■ **Input**:

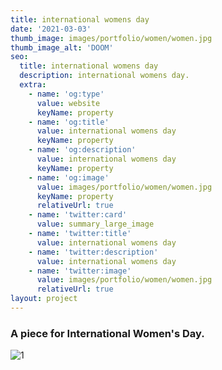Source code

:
 ```yaml
---
title: international womens day
date: '2021-03-03'
thumb_image: images/portfolio/women/women.jpg
thumb_image_alt: 'DOOM'
seo:
  title: international womens day
  description: international womens day.
  extra:
    - name: 'og:type'
      value: website
      keyName: property
    - name: 'og:title'
      value: international womens day
      keyName: property
    - name: 'og:description'
      value: international womens day
      keyName: property
    - name: 'og:image'
      value: images/portfolio/women/women.jpg
      keyName: property
      relativeUrl: true
    - name: 'twitter:card'
      value: summary_large_image
    - name: 'twitter:title'
      value: international womens day
    - name: 'twitter:description'
      value: international womens day
    - name: 'twitter:image'
      value: images/portfolio/women/women.jpg
      relativeUrl: true
layout: project
---
```

### A piece for International Women's Day.
![1](/images/portfolio/women/women.jpg)
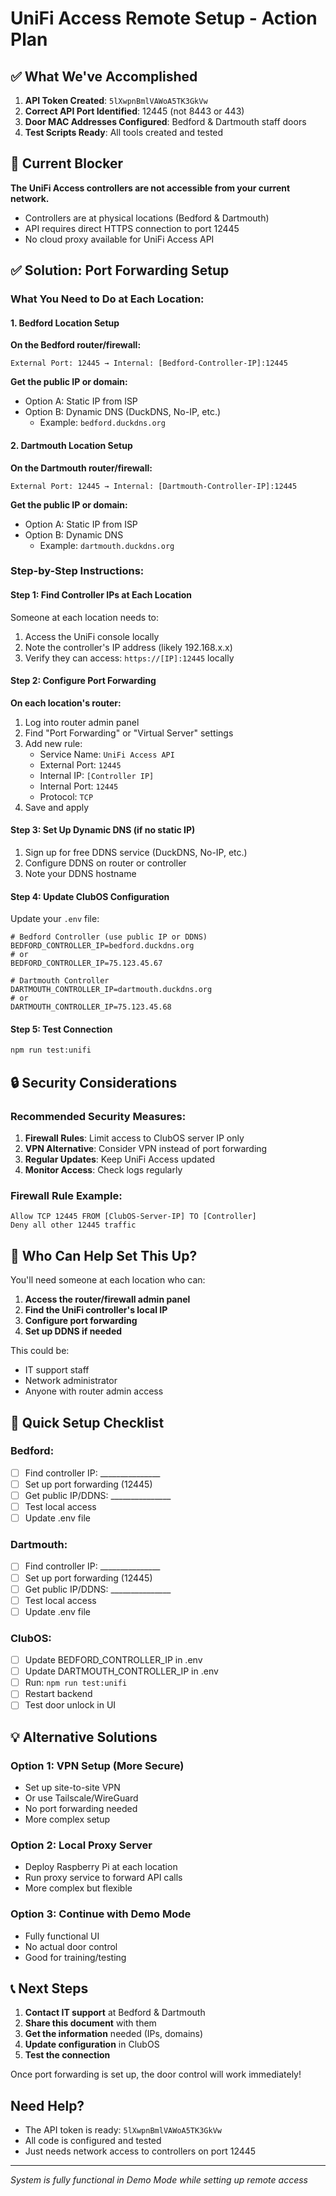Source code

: # UniFi Access Remote Setup - Action Plan

## ✅ What We've Accomplished
1. **API Token Created**: `5lXwpnBmlVAWoA5TK3GkVw`
2. **Correct API Port Identified**: 12445 (not 8443 or 443)
3. **Door MAC Addresses Configured**: Bedford & Dartmouth staff doors
4. **Test Scripts Ready**: All tools created and tested

## 🚫 Current Blocker
**The UniFi Access controllers are not accessible from your current network.**
- Controllers are at physical locations (Bedford & Dartmouth)
- API requires direct HTTPS connection to port 12445
- No cloud proxy available for UniFi Access API

## ✅ Solution: Port Forwarding Setup

### What You Need to Do at Each Location:

#### 1. Bedford Location Setup
**On the Bedford router/firewall:**
```
External Port: 12445 → Internal: [Bedford-Controller-IP]:12445
```

**Get the public IP or domain:**
- Option A: Static IP from ISP
- Option B: Dynamic DNS (DuckDNS, No-IP, etc.)
  - Example: `bedford.duckdns.org`

#### 2. Dartmouth Location Setup
**On the Dartmouth router/firewall:**
```
External Port: 12445 → Internal: [Dartmouth-Controller-IP]:12445
```

**Get the public IP or domain:**
- Option A: Static IP from ISP
- Option B: Dynamic DNS
  - Example: `dartmouth.duckdns.org`

### Step-by-Step Instructions:

#### Step 1: Find Controller IPs at Each Location
Someone at each location needs to:
1. Access the UniFi console locally
2. Note the controller's IP address (likely 192.168.x.x)
3. Verify they can access: `https://[IP]:12445` locally

#### Step 2: Configure Port Forwarding
**On each location's router:**
1. Log into router admin panel
2. Find "Port Forwarding" or "Virtual Server" settings
3. Add new rule:
   - Service Name: `UniFi Access API`
   - External Port: `12445`
   - Internal IP: `[Controller IP]`
   - Internal Port: `12445`
   - Protocol: `TCP`
4. Save and apply

#### Step 3: Set Up Dynamic DNS (if no static IP)
1. Sign up for free DDNS service (DuckDNS, No-IP, etc.)
2. Configure DDNS on router or controller
3. Note your DDNS hostname

#### Step 4: Update ClubOS Configuration
Update your `.env` file:
```env
# Bedford Controller (use public IP or DDNS)
BEDFORD_CONTROLLER_IP=bedford.duckdns.org
# or
BEDFORD_CONTROLLER_IP=75.123.45.67

# Dartmouth Controller
DARTMOUTH_CONTROLLER_IP=dartmouth.duckdns.org
# or
DARTMOUTH_CONTROLLER_IP=75.123.45.68
```

#### Step 5: Test Connection
```bash
npm run test:unifi
```

## 🔒 Security Considerations

### Recommended Security Measures:
1. **Firewall Rules**: Limit access to ClubOS server IP only
2. **VPN Alternative**: Consider VPN instead of port forwarding
3. **Regular Updates**: Keep UniFi Access updated
4. **Monitor Access**: Check logs regularly

### Firewall Rule Example:
```
Allow TCP 12445 FROM [ClubOS-Server-IP] TO [Controller]
Deny all other 12445 traffic
```

## 📱 Who Can Help Set This Up?

You'll need someone at each location who can:
1. **Access the router/firewall admin panel**
2. **Find the UniFi controller's local IP**
3. **Configure port forwarding**
4. **Set up DDNS if needed**

This could be:
- IT support staff
- Network administrator
- Anyone with router admin access

## 🎯 Quick Setup Checklist

### Bedford:
- [ ] Find controller IP: _______________
- [ ] Set up port forwarding (12445)
- [ ] Get public IP/DDNS: _______________
- [ ] Test local access
- [ ] Update .env file

### Dartmouth:
- [ ] Find controller IP: _______________
- [ ] Set up port forwarding (12445)
- [ ] Get public IP/DDNS: _______________
- [ ] Test local access
- [ ] Update .env file

### ClubOS:
- [ ] Update BEDFORD_CONTROLLER_IP in .env
- [ ] Update DARTMOUTH_CONTROLLER_IP in .env
- [ ] Run: `npm run test:unifi`
- [ ] Restart backend
- [ ] Test door unlock in UI

## 💡 Alternative Solutions

### Option 1: VPN Setup (More Secure)
- Set up site-to-site VPN
- Or use Tailscale/WireGuard
- No port forwarding needed
- More complex setup

### Option 2: Local Proxy Server
- Deploy Raspberry Pi at each location
- Run proxy service to forward API calls
- More complex but flexible

### Option 3: Continue with Demo Mode
- Fully functional UI
- No actual door control
- Good for training/testing

## 📞 Next Steps

1. **Contact IT support** at Bedford & Dartmouth
2. **Share this document** with them
3. **Get the information** needed (IPs, domains)
4. **Update configuration** in ClubOS
5. **Test the connection**

Once port forwarding is set up, the door control will work immediately!

## Need Help?
- The API token is ready: `5lXwpnBmlVAWoA5TK3GkVw`
- All code is configured and tested
- Just needs network access to controllers on port 12445

---
*System is fully functional in Demo Mode while setting up remote access*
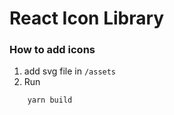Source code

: # React Icon Library

### How to add icons

1. add svg file in `/assets`
2. Run

```bash
    yarn build
```
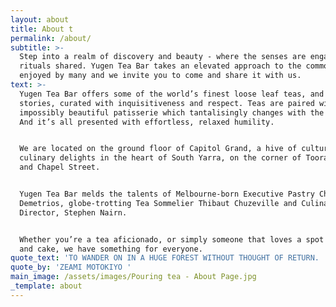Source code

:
 ```yaml
---
layout: about
title: About t
permalink: /about/
subtitle: >-
  Step into a realm of discovery and beauty - where the senses are engaged, and
  rituals shared. Yugen Tea Bar takes an elevated approach to the common drink
  enjoyed by many and we invite you to come and share it with us. 
text: >-
  Yugen Tea Bar offers some of the world’s finest loose leaf teas, and their
  stories, curated with inquisitiveness and respect. Teas are paired with
  impossibly beautiful patisserie which tantalisingly changes with the season.
  And it’s all presented with effortless, relaxed humility.


  We are located on the ground floor of Capitol Grand, a hive of culture and
  culinary delights in the heart of South Yarra, on the corner of Toorak Road
  and Chapel Street.


  Yugen Tea Bar melds the talents of Melbourne-born Executive Pastry Chef John
  Demetrios, globe-trotting Tea Sommelier Thibaut Chuzeville and Culinary
  Director, Stephen Nairn.


  Whether you’re a tea aficionado, or simply someone that loves a spot of tea
  and cake, we have something for everyone.
quote_text: 'TO WANDER ON IN A HUGE FOREST WITHOUT THOUGHT OF RETURN. '
quote_by: 'ZEAMI MOTOKIYO '
main_image: /assets/images/Pouring tea - About Page.jpg
_template: about
---
```







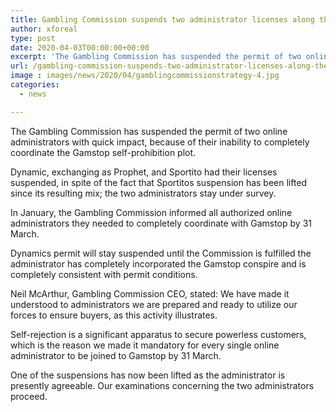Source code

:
 ```yaml
---
title: Gambling Commission suspends two administrator licenses along these lines restoring one
author: xforeal 
type: post
date: 2020-04-03T00:00:00+00:00
excerpt: 'The Gambling Commission has suspended the permit of two online administrators with quick impact, because of their inability to completely coordinate the Gamstop self-rejection scheme '
url: /gambling-commission-suspends-two-administrator-licenses-along-these-lines-restoring-one/
image : images/news/2020/04/gamblingcommissionstrategy-4.jpg
categories:
  - news

---
```

The Gambling Commission has suspended the permit of two online administrators with quick impact, because of their inability to completely coordinate the Gamstop self-prohibition plot. 

Dynamic, exchanging as Prophet, and Sportito had their licenses suspended, in spite of the fact that Sportitos suspension has been lifted since its resulting mix; the two administrators stay under survey. 

In January, the Gambling Commission informed all authorized online administrators they needed to completely coordinate with Gamstop by 31 March. 

Dynamics permit will stay suspended until the Commission is fulfilled the administrator has completely incorporated the Gamstop conspire and is completely consistent with permit conditions. 

Neil McArthur, Gambling Commission CEO, stated: We have made it understood to administrators we are prepared and ready to utilize our forces to ensure buyers, as this activity illustrates. 

Self-rejection is a significant apparatus to secure powerless customers, which is the reason we made it mandatory for every single online administrator to be joined to Gamstop by 31 March. 

One of the suspensions has now been lifted as the administrator is presently agreeable. Our examinations concerning the two administrators proceed.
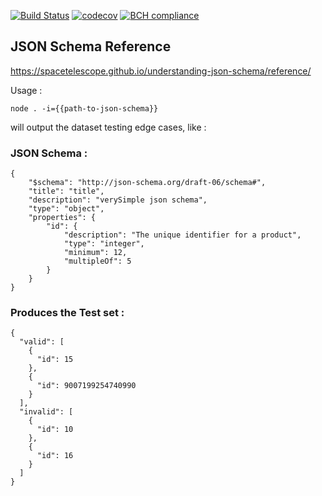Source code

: [![Build Status](https://travis-ci.org/Err0r500/json-contract-tests-generator.svg?branch=master)](https://travis-ci.org/Err0r500/json-contract-tests-generator)
[![codecov](https://codecov.io/gh/Err0r500/json-contract-tests-generator/branch/master/graph/badge.svg)](https://codecov.io/gh/Err0r500/json-contract-tests-generator)
[![BCH compliance](https://bettercodehub.com/edge/badge/Err0r500/json-contract-tests-generator?branch=master)](https://bettercodehub.com/)


## JSON Schema Reference
https://spacetelescope.github.io/understanding-json-schema/reference/


Usage : 
```
node . -i={{path-to-json-schema}}
```

will output the dataset testing edge cases, like :

### JSON Schema :
```
{
    "$schema": "http://json-schema.org/draft-06/schema#",
    "title": "title",
    "description": "verySimple json schema",
    "type": "object",
    "properties": {
        "id": {
            "description": "The unique identifier for a product",
            "type": "integer",
            "minimum": 12,
            "multipleOf": 5
        }
    }
}
```

### Produces the Test set :
```
{
  "valid": [
    {
      "id": 15
    },
    {
      "id": 9007199254740990
    }
  ],
  "invalid": [
    {
      "id": 10
    },
    {
      "id": 16
    }
  ]
}

```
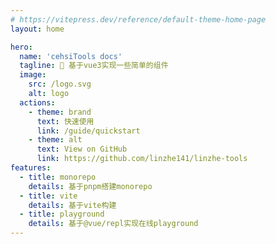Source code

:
 ```yaml
---
# https://vitepress.dev/reference/default-theme-home-page
layout: home

hero:
  name: 'cehsiTools docs'
  tagline: 🚀 基于vue3实现一些简单的组件
  image:
    src: /logo.svg
    alt: logo
  actions:
    - theme: brand
      text: 快速使用
      link: /guide/quickstart
    - theme: alt
      text: View on GitHub
      link: https://github.com/linzhe141/linzhe-tools
features:
  - title: monorepo
    details: 基于pnpm搭建monorepo
  - title: vite
    details: 基于vite构建
  - title: playground
    details: 基于@vue/repl实现在线playground
---
```

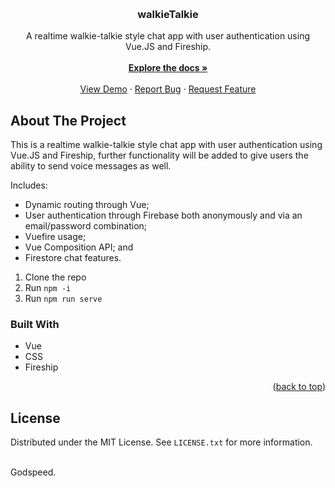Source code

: <a name="readme-top"></a>

<br />
<h3 align="center">walkieTalkie</h3>

  <p align="center">
    A realtime walkie-talkie style chat app with user authentication using Vue.JS and Fireship.
    <br />
    <br />
    <a href="https://github.com/carterfaceysmith/walkieTalkie"><strong>Explore the docs »</strong></a>
    <br />
    <br />
    <a href="https://github.com/carterfaceysmith/walkieTalkie">View Demo</a>
    ·
    <a href="https://github.com/carterfaceysmith/walkieTalkie/issues">Report Bug</a>
    ·
    <a href="https://github.com/carterfaceysmith/walkieTalkie/issues">Request Feature</a>
  </p>
</div>

<!-- ABOUT THE PROJECT -->
## About The Project

This is a realtime walkie-talkie style chat app with user authentication using Vue.JS and Fireship, further functionality will be added to give users the ability to send voice messages as well.

Includes:
  - Dynamic routing through Vue;
  - User authentication through Firebase both anonymously and via an email/password combination;
  - Vuefire usage;
  - Vue Composition API; and
  - Firestore chat features.
  
  1. Clone the repo
  2. Run ```npm -i```
  3. Run ```npm run serve```

### Built With

* Vue
* CSS
* Fireship

<p align="right">(<a href="#readme-top">back to top</a>)</p>

## License

Distributed under the MIT License. See `LICENSE.txt` for more information.
</br>
</br>

Godspeed.
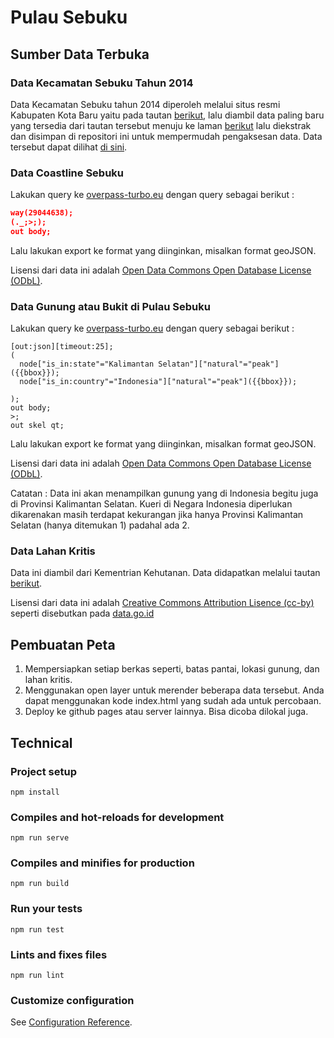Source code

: # Pulau Sebuku

## Sumber Data Terbuka

### Data Kecamatan Sebuku Tahun 2014

Data Kecamatan Sebuku tahun 2014 diperoleh melalui situs resmi Kabupaten Kota Baru yaitu pada tautan [berikut](http://www.bappeda-kotabaru.info/umum/29/), lalu diambil data paling baru yang tersedia dari tautan tersebut menuju ke laman [berikut](http://www.mediafire.com/download/k89zmocmeamc1xk/KCA2014-PSEBUKU.rar) lalu diekstrak dan disimpan di repositori ini untuk mempermudah pengaksesan data. Data tersebut dapat dilihat [di sini](./Data%20Kecamatan%20Sebuku%20Tahun%202014).

### Data Coastline Sebuku

Lakukan query ke [overpass-turbo.eu](http://overpass-turbo.eu) dengan query sebagai berikut :

```json
way(29044638);
(._;>;);
out body;
```

Lalu lakukan export ke format yang diinginkan, misalkan format geoJSON.

Lisensi dari data ini adalah [Open Data Commons Open Database License (ODbL)](http://opendatacommons.org/licenses/odbl/).

### Data Gunung atau Bukit di Pulau Sebuku

Lakukan query ke [overpass-turbo.eu](http://overpass-turbo.eu) dengan query sebagai berikut :

```
[out:json][timeout:25];
(
  node["is_in:state"="Kalimantan Selatan"]["natural"="peak"]({{bbox}});
  node["is_in:country"="Indonesia"]["natural"="peak"]({{bbox}});

);
out body;
>;
out skel qt;
```

Lalu lakukan export ke format yang diinginkan, misalkan format geoJSON.

Lisensi dari data ini adalah [Open Data Commons Open Database License (ODbL)](http://opendatacommons.org/licenses/odbl/).

Catatan : Data ini akan menampilkan gunung yang di Indonesia begitu juga di Provinsi Kalimantan Selatan. Kueri di Negara Indonesia diperlukan dikarenakan masih terdapat kekurangan jika hanya Provinsi Kalimantan Selatan (hanya ditemukan 1) padahal ada 2.

### Data Lahan Kritis

Data ini diambil dari Kementrian Kehutanan. Data didapatkan melalui tautan [berikut](http://appgis.dephut.go.id/appgis/download.aspx).

Lisensi dari data ini adalah [Creative Commons Attribution Lisence (cc-by)](http://www.opendefinition.org/licenses/cc-by) seperti disebutkan pada [data.go.id](http://data.go.id/dataset/data-lahan-kritis-di-kalimantan/resource/24281d8c-3472-4c7c-99be-01fcc4666384)

## Pembuatan Peta

1. Mempersiapkan setiap berkas seperti, batas pantai, lokasi gunung, dan lahan kritis.
2. Menggunakan open layer untuk merender beberapa data tersebut. Anda dapat menggunakan kode index.html yang sudah ada untuk percobaan.
3. Deploy ke github pages atau server lainnya. Bisa dicoba dilokal juga.

## Technical

### Project setup
```
npm install
```

### Compiles and hot-reloads for development
```
npm run serve
```

### Compiles and minifies for production
```
npm run build
```

### Run your tests
```
npm run test
```

### Lints and fixes files
```
npm run lint
```

### Customize configuration
See [Configuration Reference](https://cli.vuejs.org/config/).
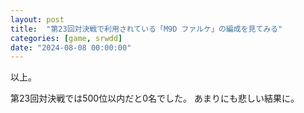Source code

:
 ```yaml
---
layout: post
title:  "第23回対決戦で利用されている「M9D ファルケ」の編成を見てみる"
categories: [game, srwdd]
date: "2024-08-08 00:00:00"
---
```


以上。

第23回対決戦では500位以内だと0名でした。
あまりにも悲しい結果に。
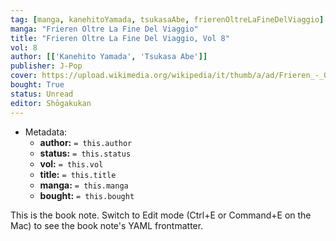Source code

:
 ```yaml
---
tag: [manga, kanehitoYamada, tsukasaAbe, frierenOltreLaFineDelViaggio]
manga: "Frieren Oltre La Fine Del Viaggio"
title: "Frieren Oltre La Fine Del Viaggio, Vol 8"
vol: 8
author: [['Kanehito Yamada', 'Tsukasa Abe']]
publisher: J-Pop
cover: https://upload.wikimedia.org/wikipedia/it/thumb/a/ad/Frieren_-_Oltre_la_fine_del_viaggio_Volume_1.jpg/1280px-Frieren_-_Oltre_la_fine_del_viaggio_Volume_1.jpg
bought: True
status: Unread
editor: Shōgakukan
---
```



- Metadata:
	- **author:** `= this.author`
	- **status:** `= this.status`
	- **vol:** `= this.vol`
	- **title:** `= this.title`
	- **manga:** `= this.manga`
	- **bought:** `= this.bought`

This is the book note. Switch to Edit mode (Ctrl+E or Command+E on the Mac) to see the book note's YAML frontmatter.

■ **Try it**: After checking the entries, state how many lines contain "made", and write nothing but the number.

■ **Answer space**: 2